In the meantime, the wicked are so restrained in the expression of their sinfulness that they are made to serve God in being fruitful and multiplying and filling the earth. They hunger, and so work and struggle to get food. They suffer loneliness and thus long for a life-mate and are restless until they find one. They shiver in the cold, and so labour to get wealth to protect themselves.

Basic instinctual drives are maintained by the Lord such that the Unbeliever still cares for his children, still loves his extended family, still respects his lords and governors to a degree, still has an affection for mankind in general. Not always. Not universally―but enough to ensure that the world does not destroy itself, and mankind continues to work at subduing the creation. These things are vestiges, remnants of a long-ago first parent; they are echoes of the Garden of Eden. They are not consistent with the true spiritual state of all men―which is to be enslaved to evil all the day. But the Lord keeps them within mankind, in his instincts, hungers, drives, and longings in such a way that sin is restrained and prevented from taking over everything.

Common grace makes universal history possible. It allows the world to continue, without end. It sustains the phenomenon of cause and effect. It helps gives all human history a universal meaning.

Without this wonderful work of God, sin would surely triumph. Hell would come upon earth. Or if it does, for a time, it integrates into the void, destroys itself, and life begins again. The Soviet Union under Stalin, Pol Pot, the unrestrained warlordism of Iraq or Darfur—these provide glimpses of what the world would become if the Lord were to remove His restraining hand.

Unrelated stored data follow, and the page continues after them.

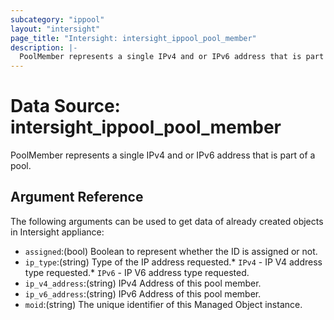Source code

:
 ```yaml
---
subcategory: "ippool"
layout: "intersight"
page_title: "Intersight: intersight_ippool_pool_member"
description: |-
  PoolMember represents a single IPv4 and or IPv6 address that is part of a pool.
---
```


# Data Source: intersight_ippool_pool_member
PoolMember represents a single IPv4 and or IPv6 address that is part of a pool.
## Argument Reference
The following arguments can be used to get data of already created objects in Intersight appliance:
* `assigned`:(bool) Boolean to represent whether the ID is assigned or not. 
* `ip_type`:(string) Type of the IP address requested.* `IPv4` - IP V4 address type requested.* `IPv6` - IP V6 address type requested. 
* `ip_v4_address`:(string) IPv4 Address of this pool member. 
* `ip_v6_address`:(string) IPv6 Address of this pool member. 
* `moid`:(string) The unique identifier of this Managed Object instance.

The institution of Common Grace teaches us that man is not as wicked as he would be, if the Lord did not stretch forth His hand to restrain evil in his heart. The second implication is that Athenian culture is a paper tiger. Jerusalem is far more powerful and will eventually triumph over Athens. That City is always feeding upon itself, gnawing on its own bones, practising self-immolation, and engaged in acts of auto-cannibalism. Jerusalem, however, is fed by living waters and its fruit does not fail.

This certainty of triumph does not lead Jerusalem to engage in crass jingoism, however. For Jerusalem knows to the very core of her being that she exists solely by the grace and mercy of the Lord. When Jerusalem looks at Athens, engaged in its self-destructive immolation, she involuntarily cries out: “There, but for the grace of God, go I. Once I was blind, but now I have been made to see. Once I walked in those wretched streets, but now God has made me to dwell in a fair and pleasant land.” And her heart breaks with compassion for the lost in that wretched city.